Join the Esperanza Peace and Justice Center as it hosts a plática about the Museo del Westside and its inaugural online exhibit “Women and Activism in the Westside.” The exhibit tells a more inclusive story of women who marched, boycotted and rallied for social change. Women, who organized church tamaladas, circulated petitions and spoke out at city council meetings. Women who led school PTAs and shared their homes with families displaced by flooded neighborhoods. Women who celebrated their identity and culture and challenged male dominated industries. Politicians, neighborhood activists, educators, labor leaders, journalists, ranchera singers and carpa performers. Women who intentionally worked toward the change they wished to see. Women who acted on what they believe. Women who are remembered by their daughters and granddaughters, who are vital members of la comunidad del Westside. You can see the exhibit here:
Speakers include co-curators Donna Guerra and Laura Hernández-Ehrisman, who will give a brief guided tour of highlights from the virtual exhibit, and then will facilitate a conversation with four distinguished guests:
• Community activist María Berriozábal, who was the first Latina to serve on the San Antonio city council and who is profiled in the exhibit along with her abuela, community and church activist Sebastiana Ramírez Rodríguez: • Writer, performance artist and professor Dr. Carmen Tafolla, who has written over thirty books and was named State Poet Laureate of Texas, who is also profiled in the exhibit; • Archeologist Dr. Mary Jo Galindo, owner of Galindo Environmental Consulting, LLC based in Austin, Texas, who shared the story of her abuela, radio announcer and civil rights activist María Rebecca Latigo de Hernández. • Community activist Ramón Vasquez, Executive Director of the American Indians in Texas at the Spanish Colonial Missions and a member of the Tap Pilam Coahuiltecan Nation, who shares his memories of his abuela, labor activist Olivia Sánchez Zamarripa.
About the Co-Curators:
Laura Hernández-Ehrisman is a cultural historian who lives in Austin, with a PhD in American Studies from the University of Texas at Austin. She was an Associate Professor at St. Edward’s University for twelve years, and has written extensively on San Antonio’s history. Her book Inventing the Fiesta City: Heritage and Carnival in San Antonio was published by the University of New Mexico Press in 2008, and released as a paperback in 2016. She is currently working on a manuscript on the social history of Latinx workers at Kelly Air Force Base.

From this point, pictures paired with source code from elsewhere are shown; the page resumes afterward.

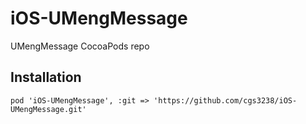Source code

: # iOS-UMengMessage
UMengMessage CocoaPods repo

## Installation
`pod 'iOS-UMengMessage', :git => 'https://github.com/cgs3238/iOS-UMengMessage.git'`
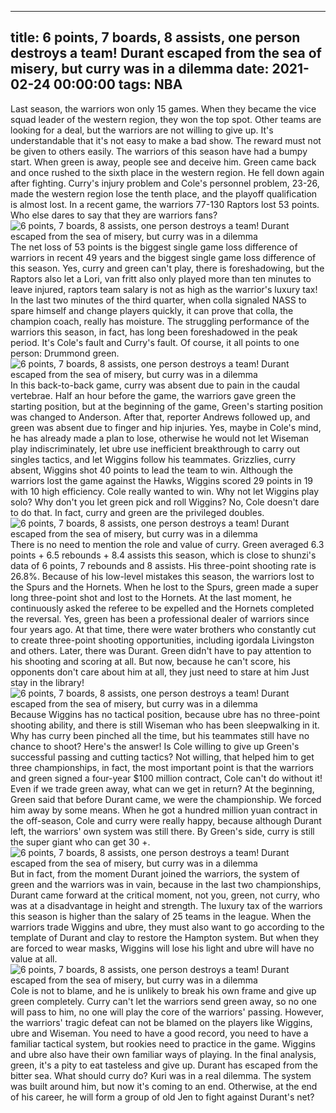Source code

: 
---
title: 6 points, 7 boards, 8 assists, one person destroys a team! Durant escaped from the sea of misery, but curry was in a dilemma
date: 2021-02-24 00:00:00
tags:  NBA
---
Last season, the warriors won only 15 games. When they became the vice squad leader of the western region, they won the top spot. Other teams are looking for a deal, but the warriors are not willing to give up. It's understandable that it's not easy to make a bad show. The reward must not be given to others easily. The warriors of this season have had a bumpy start. When green is away, people see and deceive him. Green came back and once rushed to the sixth place in the western region. He fell down again after fighting. Curry's injury problem and Cole's personnel problem, 23-26, made the western region lose the tenth place, and the playoff qualification is almost lost. In a recent game, the warriors 77-130 Raptors lost 53 points. Who else dares to say that they are warriors fans?
![6 points, 7 boards, 8 assists, one person destroys a team! Durant escaped from the sea of misery, but curry was in a dilemma](e9e1c0ae-24ca-4731-99f3-5516f4f506cf.gif)
The net loss of 53 points is the biggest single game loss difference of warriors in recent 49 years and the biggest single game loss difference of this season. Yes, curry and green can't play, there is foreshadowing, but the Raptors also let a Lori, van fritt also only played more than ten minutes to leave injured, raptors team salary is not as high as the warrior's luxury tax! In the last two minutes of the third quarter, when colla signaled NASS to spare himself and change players quickly, it can prove that colla, the champion coach, really has moisture. The struggling performance of the warriors this season, in fact, has long been foreshadowed in the peak period. It's Cole's fault and Curry's fault. Of course, it all points to one person: Drummond green.
![6 points, 7 boards, 8 assists, one person destroys a team! Durant escaped from the sea of misery, but curry was in a dilemma](6b195f4b-0cf5-47e0-bc07-7e46ac85b5af.gif)
In this back-to-back game, curry was absent due to pain in the caudal vertebrae. Half an hour before the game, the warriors gave green the starting position, but at the beginning of the game, Green's starting position was changed to Anderson. After that, reporter Andrews followed up, and green was absent due to finger and hip injuries. Yes, maybe in Cole's mind, he has already made a plan to lose, otherwise he would not let Wiseman play indiscriminately, let ubre use inefficient breakthrough to carry out singles tactics, and let Wiggins follow his teammates. Grizzlies, curry absent, Wiggins shot 40 points to lead the team to win. Although the warriors lost the game against the Hawks, Wiggins scored 29 points in 19 with 10 high efficiency. Cole really wanted to win. Why not let Wiggins play solo? Why don't you let green pick and roll Wiggins? No, Cole doesn't dare to do that. In fact, curry and green are the privileged doubles.
![6 points, 7 boards, 8 assists, one person destroys a team! Durant escaped from the sea of misery, but curry was in a dilemma](1b5b68eb-7566-4aee-bb86-40478155876f.gif)
There is no need to mention the role and value of curry. Green averaged 6.3 points + 6.5 rebounds + 8.4 assists this season, which is close to shunzi's data of 6 points, 7 rebounds and 8 assists. His three-point shooting rate is 26.8%. Because of his low-level mistakes this season, the warriors lost to the Spurs and the Hornets. When he lost to the Spurs, green made a super long three-point shot and lost to the Hornets. At the last moment, he continuously asked the referee to be expelled and the Hornets completed the reversal. Yes, green has been a professional dealer of warriors since four years ago. At that time, there were water brothers who constantly cut to create three-point shooting opportunities, including igordala Livingston and others. Later, there was Durant. Green didn't have to pay attention to his shooting and scoring at all. But now, because he can't score, his opponents don't care about him at all, they just need to stare at him Just stay in the library!
![6 points, 7 boards, 8 assists, one person destroys a team! Durant escaped from the sea of misery, but curry was in a dilemma](006895e6-0cb9-4353-a975-484a6a9a2d2f.gif)
Because Wiggins has no tactical position, because ubre has no three-point shooting ability, and there is still Wiseman who has been sleepwalking in it. Why has curry been pinched all the time, but his teammates still have no chance to shoot? Here's the answer! Is Cole willing to give up Green's successful passing and cutting tactics? Not willing, that helped him to get three championships, in fact, the most important point is that the warriors and green signed a four-year $100 million contract, Cole can't do without it! Even if we trade green away, what can we get in return? At the beginning, Green said that before Durant came, we were the championship. We forced him away by some means. When he got a hundred million yuan contract in the off-season, Cole and curry were really happy, because although Durant left, the warriors' own system was still there. By Green's side, curry is still the super giant who can get 30 +.
![6 points, 7 boards, 8 assists, one person destroys a team! Durant escaped from the sea of misery, but curry was in a dilemma](7d3f90b7-a221-4f81-8779-9ccc3dff3091.gif)
But in fact, from the moment Durant joined the warriors, the system of green and the warriors was in vain, because in the last two championships, Durant came forward at the critical moment, not you, green, not curry, who was at a disadvantage in height and strength. The luxury tax of the warriors this season is higher than the salary of 25 teams in the league. When the warriors trade Wiggins and ubre, they must also want to go according to the template of Durant and clay to restore the Hampton system. But when they are forced to wear masks, Wiggins will lose his light and ubre will have no value at all.
![6 points, 7 boards, 8 assists, one person destroys a team! Durant escaped from the sea of misery, but curry was in a dilemma](6897cb57-55d9-4ac0-8fb6-02dfd5c0bc9f.gif)
Cole is not to blame, and he is unlikely to break his own frame and give up green completely. Curry can't let the warriors send green away, so no one will pass to him, no one will play the core of the warriors' passing. However, the warriors' tragic defeat can not be blamed on the players like Wiggins, ubre and Wiseman. You need to have a good record, you need to have a familiar tactical system, but rookies need to practice in the game. Wiggins and ubre also have their own familiar ways of playing. In the final analysis, green, it's a pity to eat tasteless and give up. Durant has escaped from the bitter sea. What should curry do? Kuri was in a real dilemma. The system was built around him, but now it's coming to an end. Otherwise, at the end of his career, he will form a group of old Jen to fight against Durant's net?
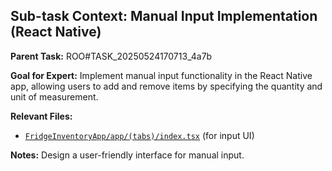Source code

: ## Sub-task Context: Manual Input Implementation (React Native)

**Parent Task:** ROO#TASK_20250524170713_4a7b

**Goal for Expert:** Implement manual input functionality in the React Native app, allowing users to add and remove items by specifying the quantity and unit of measurement.

**Relevant Files:**

*   [`FridgeInventoryApp/app/(tabs)/index.tsx`](FridgeInventoryApp/app/(tabs)/index.tsx) (for input UI)

**Notes:** Design a user-friendly interface for manual input.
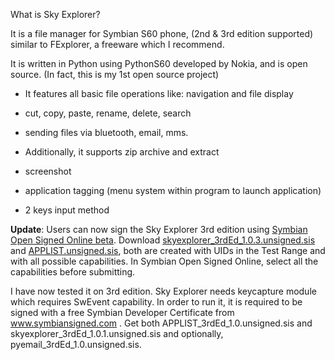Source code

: What is Sky Explorer?

It is a file manager for Symbian S60 phone, (2nd & 3rd edition supported)
similar to FExplorer, a freeware which I recommend.

It is written in Python using PythonS60 developed by Nokia, and is open source.
(In fact, this is my 1st open source project)

  * It features all basic file operations like: navigation and file display
  * cut, copy, paste, rename, delete, search
  * sending files via bluetooth, email, mms.

  * Additionally, it supports zip archive and extract
  * screenshot
  * application tagging (menu system within program to launch application)
  * 2 keys input method

**Update**: Users can now sign the Sky Explorer 3rd edition using [Symbian Open Signed Online beta](https://www.symbiansigned.com/app/page/public/openSignedOnline.do). Download [skyexplorer\_3rdEd\_1.0.3.unsigned.sis](http://skyexplorer.googlecode.com/files/skyexplorer_3rdEd_1.0.3.unsigned.sis) and [APPLIST.unsigned.sis](http://applist.googlecode.com/files/APPLIST.unsigned.sis), both are created with UIDs in the Test Range and with all possible capabilities. In Symbian Open Signed Online, select all the capabilities before submitting.

I have now tested it on 3rd edition. Sky Explorer needs keycapture module which requires SwEvent capability. In order to run it, it is required to be signed with a free Symbian Developer Certificate from www.symbiansigned.com . Get both   	APPLIST\_3rdEd\_1.0.unsigned.sis and skyexplorer\_3rdEd\_1.0.1.unsigned.sis and optionally, pyemail\_3rdEd\_1.0.unsigned.sis.
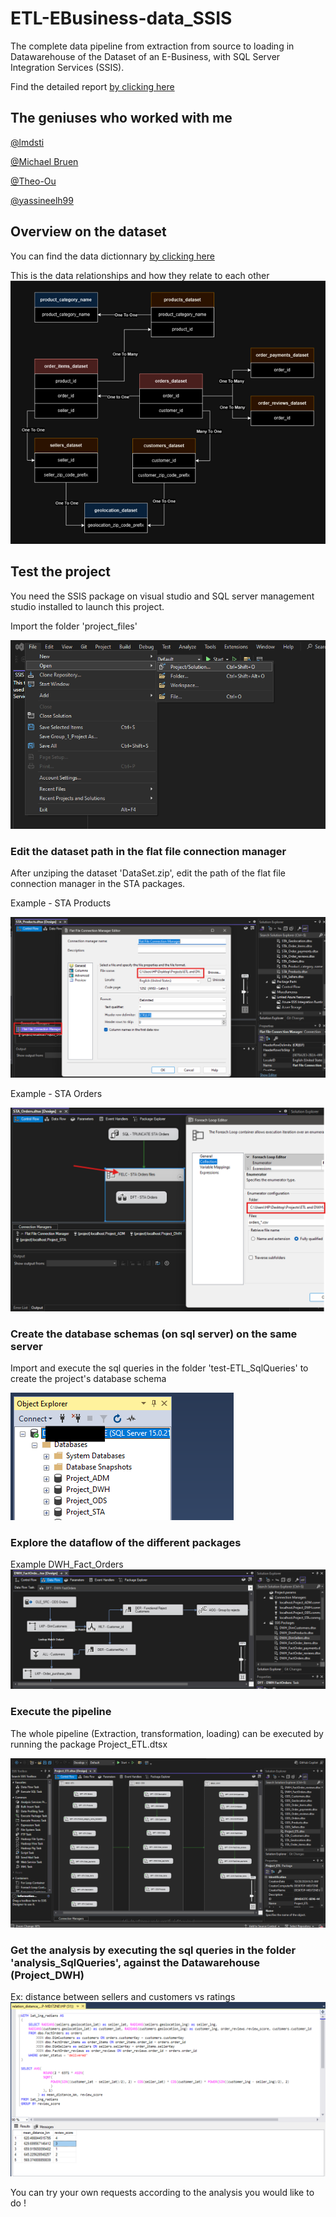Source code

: # ETL-EBusiness-data_SSIS
The complete data pipeline from extraction from source to loading in Datawarehouse of the Dataset of an E-Business, with SQL Server Integration Services (SSIS).

Find the detailed report [by clicking here](./report.pdf)

## The geniuses who worked with me 

[@lmdsti](https://github.com/lmdsti)

[@Michael Bruen](https://github.com/michaelbruen)

[@Theo-Ou](https://github.com/Theo-Ou)

[@yassineelh99](https://github.com/yassineelh99)

## Overview on the dataset

You can find the data dictionnary [by clicking here](./Data_Dictionary.pdf)

This is the data relationships and how they relate to each other
![relations](screenshots/8.png)


## Test the project

You need the SSIS package on visual studio and SQL server management studio installed to launch this project.

Import the folder 'project_files'

![sc](screenshots/1.png)

### Edit the dataset path in the flat file connection manager

After unziping the dataset 'DataSet.zip', edit the path of the flat file connection manager in the STA packages.

Example - STA Products

![sc](screenshots/2.png)

Example - STA Orders

![sc](screenshots/3.png)

### Create the database schemas (on sql server) on the same server

Import and execute the sql queries in the folder 'test-ETL_SqlQueries' to create the project's database schema

![sc](screenshots/6.png)


### Explore the dataflow of the different packages

Example DWH_Fact_Orders
![sc](screenshots/4.png)

### Execute the pipeline

The whole pipeline (Extraction, transformation, loading) can be executed by running the package Project_ETL.dtsx

![sc](screenshots/5.png)

### Get the analysis by executing the sql queries in the folder 'analysis_SqlQueries', against the Datawarehouse (Project_DWH)

Ex: distance between sellers and customers vs ratings 
![sc](screenshots/7.png)


You can try your own requests according to the analysis you would like to do !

Donna Guerra is a certified archivist with over 20 years experience as a professional and consulting archivist, working with university, government and private archival repositories. She is also an experienced cultural heritage researcher, a member of the Westside Preservation Alliance, and serves on the Advisory Board of the Museo del Westside.
We invite you to join our conversation. The Museo del Westside, a project of the Esperanza Peace and Justice Center, is dedicated to preserving and presenting the unique history, heritage, culture, pride, work ethic, and diverse experiences of la gente del Westside. We hope to increase understanding and appreciation of the neighborhood and its people in order to create a more vibrant future for our community.
The Museo is currently in development at the historic Ruben’s Ice House, located at the Rinconcito de Esperanza at 816 S Colorado Street, in the heart of San Antonio’s Westside. As a community participatory museum, we invite the community to join in developing the museum’s exhibits and programs.